While I applaud Burns’ attempt to provide the U.S. with a way to feel closure, so many stories were left to the wayside. “The Vietnam War” reminds me yet again why it is so vital for refugees to tell our stories in our own words and on our own terms. I hope viewers won’t walk away thinking anything close to the final word has been written on the war, because it hasn’t.
I feel a deep empathy with the Vietnamese Americans who asked, if “The Vietnam War” was so committed to hearing all sides of the story, including the perspectives of the South Vietnamese who were among the most heavily and directly affected, why couldn’t the narrator and others be bothered to pronounce Vietnamese names, and so many Southeast Asian cities and landmarks, correctly. My ongoing concern is for those the U.S. has so often found it convenient to forget, such as the veterans and civilians caught in the wars for Laos and Cambodia.
It feels like every other day my community meets someone who is just now discovering Laos, after we have lived among you for four decades. Only now are they learning about the nearly half-million refugees from my homeland who are rebuilding their lives here because of the “Secret War” — an American-driven war that left over 30 percent of the countryside, to this day, contaminated with cluster bombs long after the bombing ended in 1973.
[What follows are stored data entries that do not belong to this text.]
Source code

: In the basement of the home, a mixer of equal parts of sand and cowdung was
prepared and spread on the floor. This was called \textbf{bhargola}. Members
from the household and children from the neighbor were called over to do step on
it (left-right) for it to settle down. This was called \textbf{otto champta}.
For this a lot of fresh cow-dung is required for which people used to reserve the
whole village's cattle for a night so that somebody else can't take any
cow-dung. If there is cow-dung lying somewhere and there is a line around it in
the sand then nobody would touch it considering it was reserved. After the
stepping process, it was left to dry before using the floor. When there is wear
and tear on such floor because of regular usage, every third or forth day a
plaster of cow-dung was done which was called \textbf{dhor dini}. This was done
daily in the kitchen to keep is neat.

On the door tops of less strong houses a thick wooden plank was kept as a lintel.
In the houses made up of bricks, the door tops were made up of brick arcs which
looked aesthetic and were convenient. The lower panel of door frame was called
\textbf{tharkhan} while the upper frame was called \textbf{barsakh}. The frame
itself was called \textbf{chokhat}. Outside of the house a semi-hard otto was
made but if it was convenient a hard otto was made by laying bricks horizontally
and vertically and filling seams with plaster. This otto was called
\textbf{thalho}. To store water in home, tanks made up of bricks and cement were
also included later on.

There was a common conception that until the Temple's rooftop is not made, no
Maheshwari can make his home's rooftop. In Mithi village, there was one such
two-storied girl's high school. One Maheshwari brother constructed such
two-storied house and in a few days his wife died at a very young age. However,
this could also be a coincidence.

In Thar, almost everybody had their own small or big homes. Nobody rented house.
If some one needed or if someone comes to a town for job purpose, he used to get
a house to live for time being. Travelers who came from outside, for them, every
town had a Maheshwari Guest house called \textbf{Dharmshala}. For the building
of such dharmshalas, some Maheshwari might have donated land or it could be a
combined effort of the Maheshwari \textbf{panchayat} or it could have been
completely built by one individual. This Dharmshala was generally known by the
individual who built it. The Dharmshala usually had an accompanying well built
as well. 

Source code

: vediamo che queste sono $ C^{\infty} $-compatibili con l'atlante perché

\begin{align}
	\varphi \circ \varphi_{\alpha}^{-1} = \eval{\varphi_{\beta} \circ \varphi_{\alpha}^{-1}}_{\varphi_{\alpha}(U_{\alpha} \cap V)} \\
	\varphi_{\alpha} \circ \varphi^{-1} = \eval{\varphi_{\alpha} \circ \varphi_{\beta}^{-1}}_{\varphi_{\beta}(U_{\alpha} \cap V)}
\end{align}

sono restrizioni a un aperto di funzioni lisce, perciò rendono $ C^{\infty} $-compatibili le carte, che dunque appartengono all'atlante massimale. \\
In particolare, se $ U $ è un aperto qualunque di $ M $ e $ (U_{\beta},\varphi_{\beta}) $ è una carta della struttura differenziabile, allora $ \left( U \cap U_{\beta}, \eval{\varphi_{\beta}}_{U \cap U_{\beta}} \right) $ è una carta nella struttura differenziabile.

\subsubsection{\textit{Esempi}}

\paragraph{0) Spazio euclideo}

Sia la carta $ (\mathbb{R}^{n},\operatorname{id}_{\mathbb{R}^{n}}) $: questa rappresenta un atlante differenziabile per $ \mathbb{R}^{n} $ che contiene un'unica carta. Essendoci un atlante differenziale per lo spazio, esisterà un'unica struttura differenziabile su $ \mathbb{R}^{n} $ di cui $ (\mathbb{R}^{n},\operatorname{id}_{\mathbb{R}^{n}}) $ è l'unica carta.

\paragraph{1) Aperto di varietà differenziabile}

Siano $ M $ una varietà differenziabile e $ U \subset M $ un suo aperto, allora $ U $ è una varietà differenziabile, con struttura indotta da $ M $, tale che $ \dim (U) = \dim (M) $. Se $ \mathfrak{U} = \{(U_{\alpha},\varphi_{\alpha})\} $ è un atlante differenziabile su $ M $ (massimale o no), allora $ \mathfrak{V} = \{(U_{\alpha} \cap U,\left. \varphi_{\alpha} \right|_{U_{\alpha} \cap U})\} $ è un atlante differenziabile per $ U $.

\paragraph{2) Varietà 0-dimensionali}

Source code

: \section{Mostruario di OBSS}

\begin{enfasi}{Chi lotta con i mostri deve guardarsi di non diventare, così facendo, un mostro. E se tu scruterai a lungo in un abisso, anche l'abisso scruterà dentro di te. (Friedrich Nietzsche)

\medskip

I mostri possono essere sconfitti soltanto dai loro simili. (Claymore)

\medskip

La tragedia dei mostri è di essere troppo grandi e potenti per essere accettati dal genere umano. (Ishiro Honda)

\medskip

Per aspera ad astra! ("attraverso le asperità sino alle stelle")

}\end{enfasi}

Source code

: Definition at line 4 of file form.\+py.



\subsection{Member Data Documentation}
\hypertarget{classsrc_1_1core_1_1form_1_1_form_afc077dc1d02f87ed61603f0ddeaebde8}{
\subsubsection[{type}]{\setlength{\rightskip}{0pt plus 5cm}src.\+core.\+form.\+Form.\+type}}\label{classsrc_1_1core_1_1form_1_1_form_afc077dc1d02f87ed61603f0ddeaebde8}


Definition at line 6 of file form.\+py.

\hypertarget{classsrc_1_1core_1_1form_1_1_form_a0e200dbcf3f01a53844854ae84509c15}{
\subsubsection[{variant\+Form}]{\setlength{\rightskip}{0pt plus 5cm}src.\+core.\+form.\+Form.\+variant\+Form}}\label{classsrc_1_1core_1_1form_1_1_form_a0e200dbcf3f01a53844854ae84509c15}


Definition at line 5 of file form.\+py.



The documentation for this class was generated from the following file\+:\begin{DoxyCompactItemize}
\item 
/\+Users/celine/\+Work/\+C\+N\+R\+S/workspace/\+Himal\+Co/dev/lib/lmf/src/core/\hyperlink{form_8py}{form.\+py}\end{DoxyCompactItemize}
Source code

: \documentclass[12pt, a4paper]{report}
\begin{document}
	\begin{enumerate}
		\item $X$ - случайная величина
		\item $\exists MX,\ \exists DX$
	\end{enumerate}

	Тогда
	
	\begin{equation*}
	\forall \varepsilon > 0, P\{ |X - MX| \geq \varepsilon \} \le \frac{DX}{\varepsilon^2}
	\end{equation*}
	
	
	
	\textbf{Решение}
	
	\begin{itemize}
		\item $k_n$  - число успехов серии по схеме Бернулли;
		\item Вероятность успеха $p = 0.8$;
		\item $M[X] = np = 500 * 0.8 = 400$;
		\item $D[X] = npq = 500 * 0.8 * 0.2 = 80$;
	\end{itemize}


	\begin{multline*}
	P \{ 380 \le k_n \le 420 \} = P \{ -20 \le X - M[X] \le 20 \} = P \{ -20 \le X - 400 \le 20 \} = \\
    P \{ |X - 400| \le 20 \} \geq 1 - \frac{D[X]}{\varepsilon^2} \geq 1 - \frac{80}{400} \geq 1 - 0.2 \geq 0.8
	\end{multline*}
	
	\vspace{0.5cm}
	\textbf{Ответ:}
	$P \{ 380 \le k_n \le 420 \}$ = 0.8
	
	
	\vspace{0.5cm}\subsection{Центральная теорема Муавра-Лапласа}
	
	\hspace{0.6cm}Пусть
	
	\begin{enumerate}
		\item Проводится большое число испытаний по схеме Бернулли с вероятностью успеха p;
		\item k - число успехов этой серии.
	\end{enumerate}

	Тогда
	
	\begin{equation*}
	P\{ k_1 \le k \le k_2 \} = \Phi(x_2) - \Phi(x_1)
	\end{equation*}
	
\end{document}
A generation later, almost no one knows who we are, and so often, outsiders try to reframe our narrative to their benefit and glorification. Often, our presence in the U.S. has been cited as a demonstration of American generosity, with refugees used as a wedge issue in debates on social justice. Growing up, I remember being reminded by neighbors and family to be grateful for what I had here, and not to question the wisdom of the U.S. violating the Geneva Accords in Laos.
The Secret War in Laos saw the U.S. use covert armies of regional minorities to advance its policy. This had devastating consequences for the local tribes involved in the fight, including the Hmong, Tai Dam, Iu Mien, Khmu, Nungs, Lue, and others armed by the CIA and encouraged to stop enemy armies using the Ho Chi Minh Trail.
Spoiler alert: Many of the U.S. paramilitary advisors in the Secret War didn’t quietly retire after the war, sipping Mai Tais on the Riviera. Their approach to using proxy armies, in addition to the Phoenix Program’s approach to assassinations taught the U.S. government lessons that would be applied for decades in flashpoints around the globe, as we saw with efforts to arm the Kurds of Iraq and the Mujahideen of Afghanistan.
Today, there are fewer than 40 books by Lao refugees in our own words after 40 years here, and I believe more of our stories deserve to be told. Some ask why I try to address our journey through poetry. In today’s short-attention-span society, I rarely got more than five minutes at a time to talk about what it means to be a Lao refugee, even in events organized by Asian-Americans. Poetry proved to be among the most efficient art forms to get our experience across to others.
I remember being deeply moved by the poetry of the Vietnam veteran Yusef Komunyakaa when I first began writing. His poem “Facing It” and his book “Dien Cai Dau” still linger with me in the decades since I first read them. But I’m also saddened that there have been so few voices from the Lao and Cambodian communities that were nurtured to speak to their experiences. Around the early years of this century, I came across the book “Poems from Captured Documents,” a short collection of poetry written by mostly anonymous North Vietnamese soldiers killed during the war. These poems were among the only ones preserved from the American archive of North Vietnamese documents being destroyed by the U.S. government to save storage space. In the years since, I’ve often wondered what it means that their families will likely never read the final poems of their sons and daughters. Southeast Asian Buddhism teaches us we can’t be attached to such thinking, of course, but nevertheless …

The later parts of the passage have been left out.